Mine the data from Wikipedia and process it.

In [ ]:
wiki= read_html("https://en.wikipedia.org/wiki/List_of_cities_by_latitude")

cities=data.frame(c())

for(i in seq(3,19)){
table=wiki %>%
  html_nodes("table") %>%
  .[[i]]%>%
  html_table(fill=T)
table=table[,1:5]
names(table)=c("Latitude","Longitude", "City","Province/State","Country")
cities=rbind(cities,table)
}

latlon=cities[,1:2]

latlon=str_replace_all(latlon, "[^[:alnum:]]", " ")

latlon=iconv(latlon, "latin1", "ASCII", sub="")
latlon=stri_sub(latlon,4)
lat=latlon[1]
lon=latlon[2]
lat=unlist(str_split(lat,"   "))
lon=unlist(str_split(lon,"   "))

z=as.data.frame(list(degree=c(),minute=c(),NS=c()))

for(i in 1:length(lat)){
  a=lat[i]
  a= unlist(str_split(a,"\\s+"))
  if(length(a)>3){
    if(nchar(a[1])==0){
      a=a[2:length(a)]
    }
  }
  b= as.data.frame(list(degree=as.numeric(as.character(a[1])),minute=as.numeric(as.character(a[2])),NS=a[3]))
  z=rbind(z,b)
}


lat=z

z=as.data.frame(list(degree=c(),minute=c(),NS=c()))
for(i in 1:length(lon)){
  a=lon[i]
  a= unlist(str_split(a,"\\s+"))
  if(length(a)>3){
    if(nchar(a[1])==0){
      a=a[2:length(a)]
    }
  }
  a= as.data.frame(list(degree=as.numeric(as.character(a[1])),minute=as.numeric(as.character(a[2])),NS=a[3]))
  z=rbind(z,a)
}
lon=z




lat[,2]=lat[,2]/60
lon[,2]=lon[,2]/60

lat[,1]=lat[,1]+lat[,2]
lon[,1]=lon[,1]+lon[,2]

for(i in 1:nrow(lat)){
  if(lat[i,3]=="S"){
    lat[i,1]=lat[i,1]*-1
  }
}

for(i in 1:nrow(lon)){
  if(lon[i,3]!="E"){
    lon[i,1]=lon[i,1]*-1
  }
}

Latitude=lat[,1]
Longitude=lon[,1]

Create base world map using ggplot2

In [36]:
mapWorld <- borders("world", colour="gray50", fill="lightblue") # create a layer of borders
wp<- ggplot() +   mapWorld
wp

Add cities to the base map

In [37]:
wp <- wp+ geom_point(aes(x=Longitude,y=Latitude) ,color="blue", size=3) 
wp

Add some enhancements

In [39]:
wp+ ggtitle("World Cities")+theme(axis.text.y   = element_blank(),
                      line = element_blank(),
                      axis.text.x   = element_blank(),
                      axis.title.y  = element_blank(),
                      axis.title.x  = element_blank(),
                      panel.grid.major = element_blank(), 
                      panel.grid.minor = element_blank(),
                      plot.title = element_text(vjust=1.5,size = 30,colour="Red"),
                      panel.border = element_rect(colour = "gray70", fill=NA, size=1))

Interactive Map

The Tableau visualization below is made using the data created above with the R code.
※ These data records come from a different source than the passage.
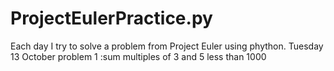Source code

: # ProjectEulerPractice.py
Each day I try to solve a problem from Project Euler using phython.
Tuesday 13 October problem 1 :sum multiples of 3 and 5 less than 1000  
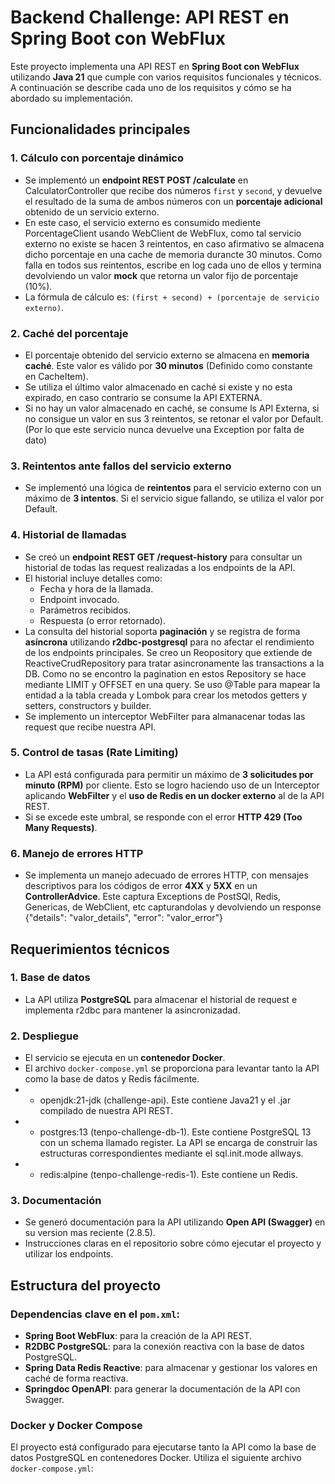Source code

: # Backend Challenge: API REST en Spring Boot con WebFlux

Este proyecto implementa una API REST en **Spring Boot con WebFlux** utilizando **Java 21** que cumple con varios requisitos funcionales y técnicos. A continuación se describe cada uno de los requisitos y cómo se ha abordado su implementación.

## Funcionalidades principales

### 1. Cálculo con porcentaje dinámico
- Se implementó un **endpoint REST POST /calculate** en CalculatorController que recibe dos números `first` y `second`, y devuelve el resultado de la suma de ambos números con un **porcentaje adicional** obtenido de un servicio externo.
- En este caso, el servicio externo es consumido mediente PorcentageClient usando WebClient de WebFlux, como tal servicio externo no existe se hacen 3 reintentos, en caso afirmativo se almacena dicho porcentaje en una cache de memoria durancte 30 minutos. Como falla en todos sus reintentos, escribe en log cada uno de ellos y termina devolviendo un valor **mock** que retorna un valor fijo de porcentaje (10%).
- La fórmula de cálculo es: `(first + second) + (porcentaje de servicio externo)`.

### 2. Caché del porcentaje
- El porcentaje obtenido del servicio externo se almacena en **memoria caché**. Este valor es válido por **30 minutos** (Definido como constante en CacheItem).
- Se utiliza el último valor almacenado en caché si existe y no esta expirado, en caso contrario se consume la API EXTERNA.
- Si no hay un valor almacenado en caché, se consume ls API Externa, si no consigue un valor en sus 3 reintentos, se retonar el valor por Default. (Por lo que este servicio nunca devuelve una Exception por falta de dato)

### 3. Reintentos ante fallos del servicio externo
- Se implementó una lógica de **reintentos** para el servicio externo con un máximo de **3 intentos**. Si el servicio sigue fallando, se utiliza el valor por Default.

### 4. Historial de llamadas
- Se creó un **endpoint REST GET /request-history** para consultar un historial de todas las request realizadas a los endpoints de la API.
- El historial incluye detalles como:
  - Fecha y hora de la llamada.
  - Endpoint invocado.
  - Parámetros recibidos.
  - Respuesta (o error retornado).
- La consulta del historial soporta **paginación** y se registra de forma **asíncrona** utilizando **r2dbc-postgresql** para no afectar el rendimiento de los endpoints principales. Se creo un Reopository que extiende de ReactiveCrudRepository para tratar asincronamente las transactions a la DB. Como no se encontro la pagination en estos Repository se hace mediante LIMIT y OFFSET en una query. Se uso @Table para mapear la entidad a la tabla creada y Lombok para crear los metodos getters y setters, constructors y builder.
- Se implemento un interceptor WebFilter para almanacenar todas las request que recibe nuestra API.

### 5. Control de tasas (Rate Limiting)
- La API está configurada para permitir un máximo de **3 solicitudes por minuto (RPM)** por cliente. Esto se logro haciendo uso de un Interceptor aplicando **WebFilter** y el **uso de Redis en un docker externo** al de la API REST.
- Si se excede este umbral, se responde con el error **HTTP 429 (Too Many Requests)**.

### 6. Manejo de errores HTTP
- Se implementa un manejo adecuado de errores HTTP, con mensajes descriptivos para los códigos de error **4XX** y **5XX** en un **ControllerAdvice**. Este captura Exceptions de PostSQl, Redis, Genericas, de WebClient, etc capturandolas y devolviendo un response {"details": "valor_details", "error": "valor_error"}


## Requerimientos técnicos

### 1. Base de datos
- La API utiliza **PostgreSQL** para almacenar el historial de request e implementa r2dbc para mantener la asincronizadad.

### 2. Despliegue
- El servicio se ejecuta en un **contenedor Docker**.
- El archivo `docker-compose.yml` se proporciona para levantar tanto la API como la base de datos y Redis fácilmente.
- - openjdk:21-jdk (challenge-api). Este contiene Java21 y el .jar compilado de nuestra API REST.
- - postgres:13 (tenpo-challenge-db-1). Este contiene PostgreSQL 13 con un schema llamado register. La API se encarga de construir las estructuras correspondientes mediante el sql.init.mode allways.
- - redis:alpine (tenpo-challenge-redis-1). Este contiene un Redis.

### 3. Documentación
- Se generó documentación para la API utilizando **Open API (Swagger)** en su version mas reciente (2.8.5).
- Instrucciones claras en el repositorio sobre cómo ejecutar el proyecto y utilizar los endpoints.

## Estructura del proyecto

### Dependencias clave en el `pom.xml`:

- **Spring Boot WebFlux**: para la creación de la API REST.
- **R2DBC PostgreSQL**: para la conexión reactiva con la base de datos PostgreSQL.
- **Spring Data Redis Reactive**: para almacenar y gestionar los valores en caché de forma reactiva.
- **Springdoc OpenAPI**: para generar la documentación de la API con Swagger.

### Docker y Docker Compose
El proyecto está configurado para ejecutarse tanto la API como la base de datos PostgreSQL en contenedores Docker. Utiliza el siguiente archivo `docker-compose.yml`:
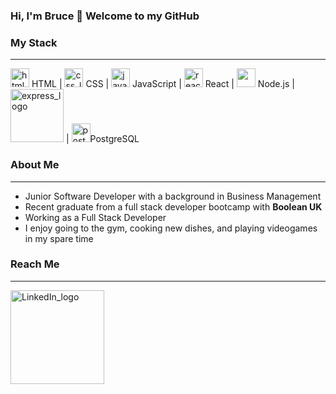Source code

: ### Hi, I'm Bruce 👋 Welcome to my GitHub

<h3>My Stack</h3>
<hr></hr>
<div>
<img src="https://upload.wikimedia.org/wikipedia/commons/thumb/6/61/HTML5_logo_and_wordmark.svg/640px-HTML5_logo_and_wordmark.svg.png" alt="html_logo" width="30px"> HTML | 
<img src="https://cdn-icons-png.flaticon.com/512/919/919826.png" alt="css_logo" width="30px"> CSS |
<img src="https://miro.medium.com/max/1024/1*S-nV902O1yWwpFbxn0P_xA.png" alt="javascript_logo" width="30px"> JavaScript | 
<img src="https://cdn.icon-icons.com/icons2/2415/PNG/512/react_original_wordmark_logo_icon_146375.png" alt="react_logo" width="30px"> React | 
<img src="https://upload.wikimedia.org/wikipedia/commons/thumb/d/d9/Node.js_logo.svg/2560px-Node.js_logo.svg.png" width="30px">  Node.js |
<img src="https://expressjs.com/images/express-facebook-share.png" alt="express_logo" width="85px"> |
<img src="https://upload.wikimedia.org/wikipedia/commons/thumb/2/29/Postgresql_elephant.svg/800px-Postgresql_elephant.svg.png" alt="postgresql_logo" width="30px">PostgreSQL
</div>

<h3>About Me</h3>
<hr></hr>
<ul>
  <li>Junior Software Developer with a background in Business Management</li>
  <li>Recent graduate from a full stack developer bootcamp with <strong>Boolean UK</strong></li>
  <li>Working as a Full Stack Developer</li>
  <li>I enjoy going to the gym, cooking new dishes, and playing videogames in my spare time</li>
</ul>

<h3>Reach Me</h3>
<hr></hr>
<a href="https://www.linkedin.com/in/bruce-milliken-45999b1bb/"><img src="https://1000logos.net/wp-content/uploads/2017/03/Font-of-the-LinkedIn-Logo.jpg" alt="LinkedIn_logo" width="150px"></a>

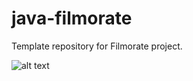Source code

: # java-filmorate
Template repository for Filmorate project.

![alt text](https://github.com/Zerrgg/java-filmorate/blob/add-friends-likes/src/main/resources/filmorate2-public.PNG?raw=true)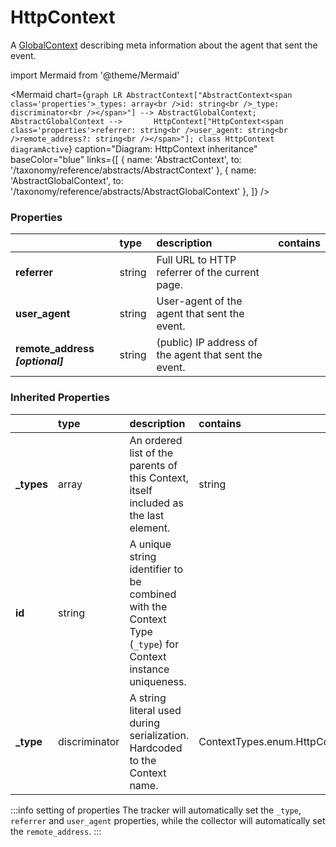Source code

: # HttpContext

A [GlobalContext](/taxonomy/reference/global-contexts/overview.md) describing meta information about the agent that sent the event.

import Mermaid from '@theme/Mermaid'

<Mermaid chart={`
    graph LR
      AbstractContext["AbstractContext<span class='properties'>_types: array<br />id: string<br />_type: discriminator<br /></span>"] --> AbstractGlobalContext;
      AbstractGlobalContext -->       HttpContext["HttpContext<span class='properties'>referrer: string<br />user_agent: string<br />remote_address?: string<br /></span>"];
    class HttpContext diagramActive
  `}
  caption="Diagram: HttpContext inheritance"
  baseColor="blue"
  links={[
{ name: 'AbstractContext', to: '/taxonomy/reference/abstracts/AbstractContext' }, { name: 'AbstractGlobalContext', to: '/taxonomy/reference/abstracts/AbstractGlobalContext' },   ]}
/>

### Properties

|                                  | type   | description                                           | contains |
|:---------------------------------|:-------|:------------------------------------------------------|:---------|
| **referrer**                     | string | Full URL to HTTP referrer of the current page.        |          |
| **user\_agent**                  | string | User-agent of the agent that sent the event.          |          |
| **remote\_address _[optional]_** | string | (public) IP address of the agent that sent the event. |          |
### Inherited Properties

|             | type          | description                                                                                                | contains                      |
|:------------|:--------------|:-----------------------------------------------------------------------------------------------------------|:------------------------------|
| **\_types** | array         | An ordered list of the parents of this Context, itself included as the last element.                       | string                        |
| **id**      | string        | A unique string identifier to be combined with the Context Type (`_type`) for Context instance uniqueness. |                               |
| **\_type**  | discriminator | A string literal used during serialization. Hardcoded to the Context name.                                 | ContextTypes.enum.HttpContext |

:::info setting of properties
The tracker will automatically set the `_type`, `referrer` and `user_agent` properties, while the collector will automatically set the `remote_address`.
:::
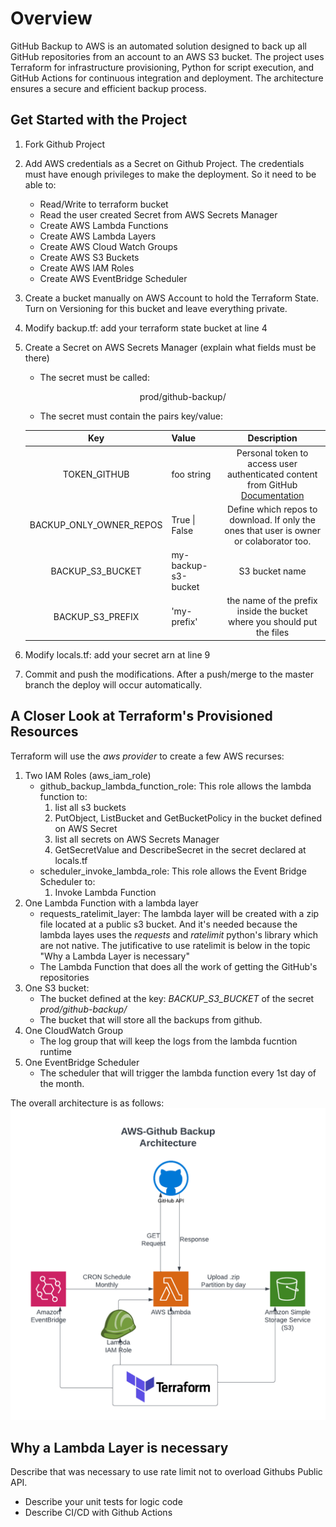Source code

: # Overview

GitHub Backup to AWS is an automated solution designed to back up all GitHub repositories from an account to an AWS S3 bucket. The project uses Terraform for infrastructure provisioning, Python for script execution, and GitHub Actions for continuous integration and deployment. The architecture ensures a secure and efficient backup process.

## Get Started with the Project

1. Fork Github Project
1. Add AWS credentials as a Secret on Github Project. The credentials must have enough privileges to make the deployment. So it need to be able to:
   * Read/Write to terraform bucket
   * Read the user created Secret from AWS Secrets Manager
   * Create AWS Lambda Functions
   * Create AWS Lambda Layers
   * Create AWS Cloud Watch Groups
   * Create AWS S3 Buckets
   * Create AWS IAM Roles
   * Create AWS EventBridge Scheduler

1. Create a bucket manually on AWS Account to hold the Terraform State. Turn on Versioning for this bucket and leave everything private.
1. Modify backup.tf: add your terraform state bucket at line 4

1. Create a Secret on AWS Secrets Manager (explain what fields must be there)

   * The secret must be called:
      <div style='text-align: center;'>
        prod/github-backup/
      </div>

   * The secret must contain the pairs key/value:
  
    | Key | Value | Description
    | :------: | ----------- |:-----: |
    |TOKEN_GITHUB | foo string | Personal token to access user authenticated content from GitHub [Documentation](https://docs.github.com/en/authentication/keeping-your-account-and-data-secure/managing-your-personal-access-tokens#creating-a-personal-access-token-classic)
    | BACKUP_ONLY_OWNER_REPOS | True \| False | Define which repos to download. If only the ones that user is owner or colaborator too.|True \| False
    | BACKUP_S3_BUCKET | my-backup-s3-bucket | S3 bucket name |
    | BACKUP_S3_PREFIX| 'my-prefix' | the name of the prefix inside the bucket where you should put the files

1. Modify locals.tf: add your secret arn at line 9

1. Commit and push the modifications. After a push/merge to the master branch the deploy will occur automatically.

## A Closer Look at Terraform's Provisioned Resources

Terraform will use the *aws provider* to create a few AWS recurses:

1. Two IAM Roles (aws_iam_role)
   * github_backup_lambda_function_role: This role allows the lambda function to:
     1. list all s3 buckets
     2. PutObject, ListBucket and GetBucketPolicy in the bucket defined on AWS Secret
     3. list all secrets on AWS Secrets Manager
     4. GetSecretValue and DescribeSecret in the secret declared at locals.tf
   * scheduler_invoke_lambda_role: This role allows the Event Bridge Scheduler to:
     1. Invoke Lambda Function
2. One Lambda Function with a lambda layer
   * requests_ratelimit_layer: The lambda layer will be created with a zip file located at a public s3 bucket. And it's needed because the lambda layes uses the *requests* and *ratelimit* python's library which are not native. The jutificative to use ratelimit is below in the topic "Why a Lambda Layer is necessary"
   * The Lambda Function that does all the work of getting the GitHub's repositories
3. One S3 bucket:
   * The bucket defined at the key: *BACKUP_S3_BUCKET* of the secret *prod/github-backup/*
   * The bucket that will store all the backups from github.
4. One CloudWatch Group
   * The log group that will keep the logs from the lambda fucntion runtime
5. One EventBridge Scheduler
   * The scheduler that will trigger the lambda function every 1st day of the month.

The overall architecture is as follows:
![architecture](diagrams/github-backup.png)

## Why a Lambda Layer is necessary

  Describe that was necessary to use rate limit not to overload Githubs Public API.

* Describe your unit tests for logic code
* Describe CI/CD with Github Actions
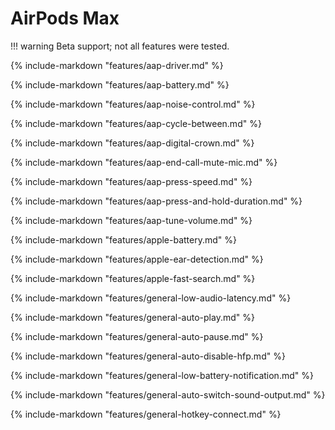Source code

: # AirPods Max

!!! warning
    Beta support; not all features were tested.

{%
   include-markdown "features/aap-driver.md"
%}

{%
   include-markdown "features/aap-battery.md"
%}

{%
   include-markdown "features/aap-noise-control.md"
%}

{%
   include-markdown "features/aap-cycle-between.md"
%}

{%
   include-markdown "features/aap-digital-crown.md"
%}

{%
   include-markdown "features/aap-end-call-mute-mic.md"
%}

{%
   include-markdown "features/aap-press-speed.md"
%}

{%
   include-markdown "features/aap-press-and-hold-duration.md"
%}

{%
   include-markdown "features/aap-tune-volume.md"
%}

{%
   include-markdown "features/apple-battery.md"
%}

{%
   include-markdown "features/apple-ear-detection.md"
%}

{%
   include-markdown "features/apple-fast-search.md"
%}

{%
   include-markdown "features/general-low-audio-latency.md"
%}

{%
   include-markdown "features/general-auto-play.md"
%}

{%
   include-markdown "features/general-auto-pause.md"
%}

{%
   include-markdown "features/general-auto-disable-hfp.md"
%}

{%
   include-markdown "features/general-low-battery-notification.md"
%}

{%
   include-markdown "features/general-auto-switch-sound-output.md"
%}

{%
   include-markdown "features/general-hotkey-connect.md"
%}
The cities are represented by points. If you hover over the circles, you can read the city and other associated attributes.

Summary

In this blog post, we scrappped world cities with their latitude and longitude information from Wikipedia using the rvest package and used the packages stringi and stringr for string manipulation. Finally, we used the ggplot2 package to create the map of the world that shows world cities.